Dans les forêts vosgiennes, plus de 70 ans après les faits, un homme épris de justice, Gérard Villemin, veut rompre le silence établi depuis plus de 70 ans et affronter les tabous d’une des pages les plus sombres et les plus héroïques de la résistance française.

Bénéficiaire de l’aide à l’écriture de l’Agence culturelle du Grand Est. Lauréat de la Bourse Brouillon d’un rêve de la SCAM.
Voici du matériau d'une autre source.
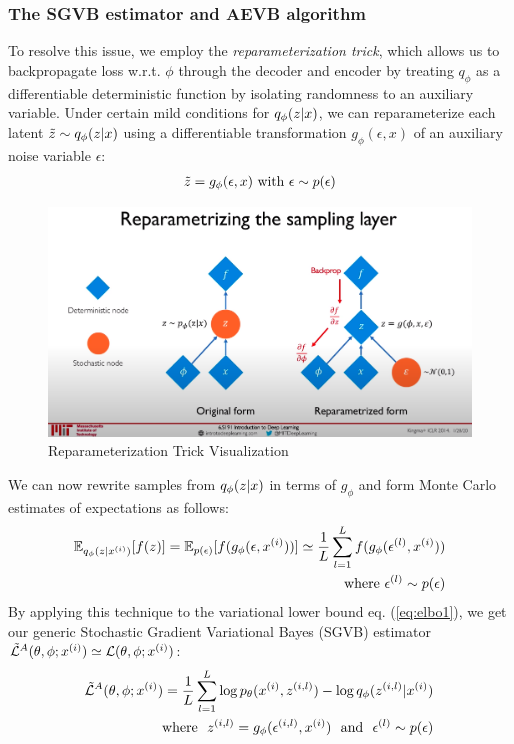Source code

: \documentclass{article}
\begin{document}
\subsubsection{The SGVB estimator and AEVB algorithm}\label{reparam}
To resolve this issue, we employ the \textit{reparameterization trick}, which allows us to backpropagate loss w.r.t. $\phi$ through the decoder and encoder by treating $q_\phi$ as a differentiable deterministic function by isolating randomness to an auxiliary variable. Under certain mild conditions for $q_\phi(z|x)$, we can reparameterize each latent $\Tilde{z} \sim q_\phi(z|x)$ using a differentiable transformation $g_\phi(\epsilon,x)$ of an auxiliary noise variable $\epsilon$:
\begin{align}
    \Tilde{z} = g_\phi(\epsilon,x)~\text{with}~\epsilon \sim p(\epsilon)
\end{align}
\begin{figure}[b]
    \centering
    \includegraphics[scale=.25]{reparameterization_trick.png}
    \caption{Reparameterization Trick Visualization}
    \label{fig:reparam}
\end{figure}
We can now rewrite samples from $q_\phi(z|x)$ in terms of $g_\phi$ and form Monte Carlo estimates of expectations as follows:
\begin{align}
    \mathbb{E}_{q_\phi(z|x^{(i)})}[f(z)] = \mathbb{E}_{p(\epsilon)}[f(g_\phi(\epsilon,x^{(i)}))] \simeq \frac{1}{L}\sum^L_{l=1}f(g_\phi(\epsilon^{(l)},x^{(i)})) \notag \\
    \text{where}~\epsilon^{(l)} \sim p(\epsilon)
\end{align}
By applying this technique to the variational lower bound eq. (\ref{eq:elbo1}), we get our generic Stochastic Gradient Variational Bayes (SGVB) estimator $\tilde{\mathcal{L}}^A(\theta,\phi;x^{(i)})\simeq\mathcal{L}(\theta,\phi;x^{(i)})$:
\begin{align}
    \tilde{\mathcal{L}}^A(\theta,\phi;x^{(i)}) = \frac{1}{L}\sum_{l=1}^L\log p_\theta(x^{(i)},z^{(i,l)}) - \log q_\phi(z^{(i,l)}|x^{(i)}) \notag \\\text{~~where~~} z^{(i,l)} = g_\phi(\epsilon^{(i,l)},x^{(i)}) \text{~~and~~} \epsilon^{(l)}\sim p(\epsilon)
\end{align}
\end{document}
Coproduction : SUPERMOUCHE PRODUCTIONS et FRANCE TELEVISIONS

Dans les forêts vosgiennes, le 30 août 1945, Marie Sublon, sa fille Madeleine et le petit Jean-François, trois ans, sont retrouvés morts dans leur ferme particulièrement isolée de la vallée du Rabodeau. Le même jour, à quelques kilomètres de là, le facteur découvre les corps inanimés des époux Rulhmann et de leurs deux enfants de trois ans et deux ans. Deux familles de « collabos », d’après la rumeur. Cinq ans plus tard, une lettre anonyme dénonce Fernand Caritey, le chef local de la Résistance. Lors de son procès, il sera reconnu coupable de ces meurtres, mais finalement acquitté.
Plus de 70 ans après les faits, un homme épris de justice, Gérard Villemin, veut rompre le silence établi depuis plus de 70 ans et affronter les tabous d’une des pages les plus sombres et les plus héroïques de la résistance française.
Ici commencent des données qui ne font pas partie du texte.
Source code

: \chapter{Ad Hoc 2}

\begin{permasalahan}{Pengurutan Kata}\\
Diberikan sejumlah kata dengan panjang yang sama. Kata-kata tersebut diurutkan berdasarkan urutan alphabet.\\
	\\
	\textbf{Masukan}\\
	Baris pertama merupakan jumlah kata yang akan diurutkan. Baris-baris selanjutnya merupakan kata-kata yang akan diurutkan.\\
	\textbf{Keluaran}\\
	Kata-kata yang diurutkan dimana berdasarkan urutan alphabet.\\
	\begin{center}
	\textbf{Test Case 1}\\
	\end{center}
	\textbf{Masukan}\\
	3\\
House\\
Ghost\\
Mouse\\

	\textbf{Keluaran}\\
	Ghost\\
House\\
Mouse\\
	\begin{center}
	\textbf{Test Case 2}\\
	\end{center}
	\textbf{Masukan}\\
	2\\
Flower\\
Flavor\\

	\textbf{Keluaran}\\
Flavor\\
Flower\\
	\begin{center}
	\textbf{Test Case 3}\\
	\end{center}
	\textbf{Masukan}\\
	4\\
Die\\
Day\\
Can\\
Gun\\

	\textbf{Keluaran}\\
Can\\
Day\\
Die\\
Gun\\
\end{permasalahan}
Un paysage gris taillé dans le grès et les couleurs froides, au couteau, un ciel effondré en masse blême, jusqu’à mi pente des montagnes sombres. Un homme, revêtu d’une parka en tweed de chasse et grand chapeau en feutre sort de sa voiture et regarde sa carte. Il chuchote à lui-même un : « C’est ici ».
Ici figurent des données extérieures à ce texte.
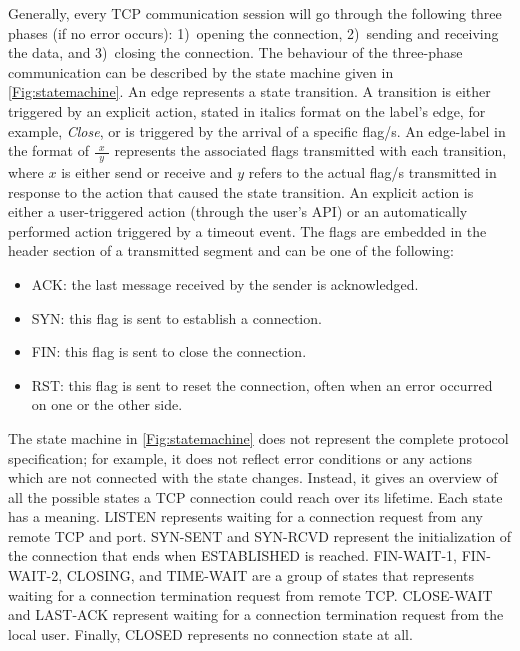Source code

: \documentclass[conference]{IEEEtran}
\def\state#1{\textsf{\MakeUppercase{#1}}\xspace}
\def\sclosed{\state{closed}}
\def\ssynsent{\state{syn-sent}}
\def\ssynrcv{\state{syn-rcvd}}
\def\slisten{\state{listen}}
\def\sestab{\state{established}}
\def\sfwone{\state{fin-wait-1}}
\def\sfwtwo{\state{fin-wait-2}}
\def\sclosing{\state{closing}}
\def\sclosew{\state{close-wait}}
\def\slastack{\state{last-ack}}
\def\stimewait{\state{time-wait}}
\def\flag#1{\textsf{#1}\xspace}
\def\syn{\flag{SYN}}
\def\ack{\flag{ACK}}
\def\rst{\flag{RST}}
\def\fin{\flag{FIN}}
\begin{document}

Generally, every TCP communication session will go through the following three phases (if no error occurs): 1)~opening the connection, 2)~sending and receiving the data, and 3)~closing the connection. The behaviour of the three-phase communication can be described by the state machine given in \cref{Fig:statemachine}. An edge represents a state transition. A transition is either triggered by an explicit action, stated in italics format on the label's edge, for example, \textit{Close}, or is triggered by the arrival of a specific flag/s. An edge-label in the format of $\frac{\ \ x \ \ }{\ \ y \ \ }$ represents the associated flags transmitted with each transition, where $x$ is either send or receive and $y$ refers to the actual flag/s transmitted in response to the action that caused the state transition. An explicit action is either a user-triggered action (through the user's API) or an automatically performed action triggered by a timeout event. The flags are embedded in the header section of a transmitted segment and can be one of the following:
\begin{itemize}
\item \ack: the last message received by the sender is acknowledged.
\item \syn: this flag is sent to establish a connection.
\item \fin: this flag is sent to close the connection.
\item \rst: this flag is sent to reset the connection, often when an error
occurred on one or the other side.
\end{itemize}

The state machine in \cref{Fig:statemachine} does not represent the complete protocol specification; for example, it does not reflect error conditions or any actions which are not connected with the state changes. Instead, it gives an overview of all the possible states a TCP connection could reach over its lifetime. Each state has a meaning. \slisten represents waiting for a connection request from any remote TCP and port. \ssynsent and \ssynrcv represent the initialization of the connection that ends when \sestab is reached. \sfwone, \sfwtwo, \sclosing, and \stimewait are a group of states that represents waiting for a connection termination request from remote TCP. \sclosew and \slastack represent waiting for a connection termination request from the local user. Finally, \sclosed represents no connection state at all.
\end{document}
Il semble bien seul dans ce gigantesque remous blanchâtre figé. Brume ou nuages, impossible de faire la différence. L’homme s’avance vers une vieille bâtisse.
On l’entend dire : « Le 30 aout 1945 les localités de Saint-Stail et d’Hurbache dans les Vosges sont le théâtre de deux terribles tueries. Marie Sublon, 53 ans, sa fille, Marie-Madeleine, 23 ans, et l’enfant de celle-ci, le petit Jean-François, 3 ans, sont retrouvés dans leur ferme particulièrement isolée près du col de Saales, abattus à coups de mitraillette. Ici même. D’après la rumeur publique, la veuve Sublon et sa fille étaient considérées comme des collaboratrices. »
L’homme remonte dans la voiture. Les pentes visibles coulent jusqu’à la vallée étroite qu’un glacis vert-de-grisé uniforme recouvre, strié de haies brunâtres déplumées et de bandes d’épicéas noirs. En haut, un panneau indicateur annonce « Le chêne Pierrot ». C’est une sorte de plateau montagnard, juste au-dessus de la vallée. Là aussi juste une ruine au loin. L’endroit est désolé. L’homme ressort de la voiture et s’avance dans le vent. Il fait le tour d’une ruine qui ne semble plus habitée depuis des années. Les volets sont clos. On peut juste voir des traces lointaines d’un incendie aux fenêtres du pignon, sous le toit, comme un sale Rimmel dégoulinant sous des yeux ahuris. Broussailles et ronces empêchent de rejoindre l’entrée. L’homme reprend en off : « Le même jour, à plusieurs kilomètres, un facteur découvre au lieu-dit Le chêne Pierrot à Hurbache, le cadavre de Georgette Rulhmann, 22 ans. Alertés les gendarmes découvrent aussi le cadavre de son mari et de leurs 2 enfants, Richard, 3 ans, et Daniel, 2 ans. On reprochait aussi aux époux Ruhlmann des faits de collaboration. Les deux familles sont d’origine alsacienne.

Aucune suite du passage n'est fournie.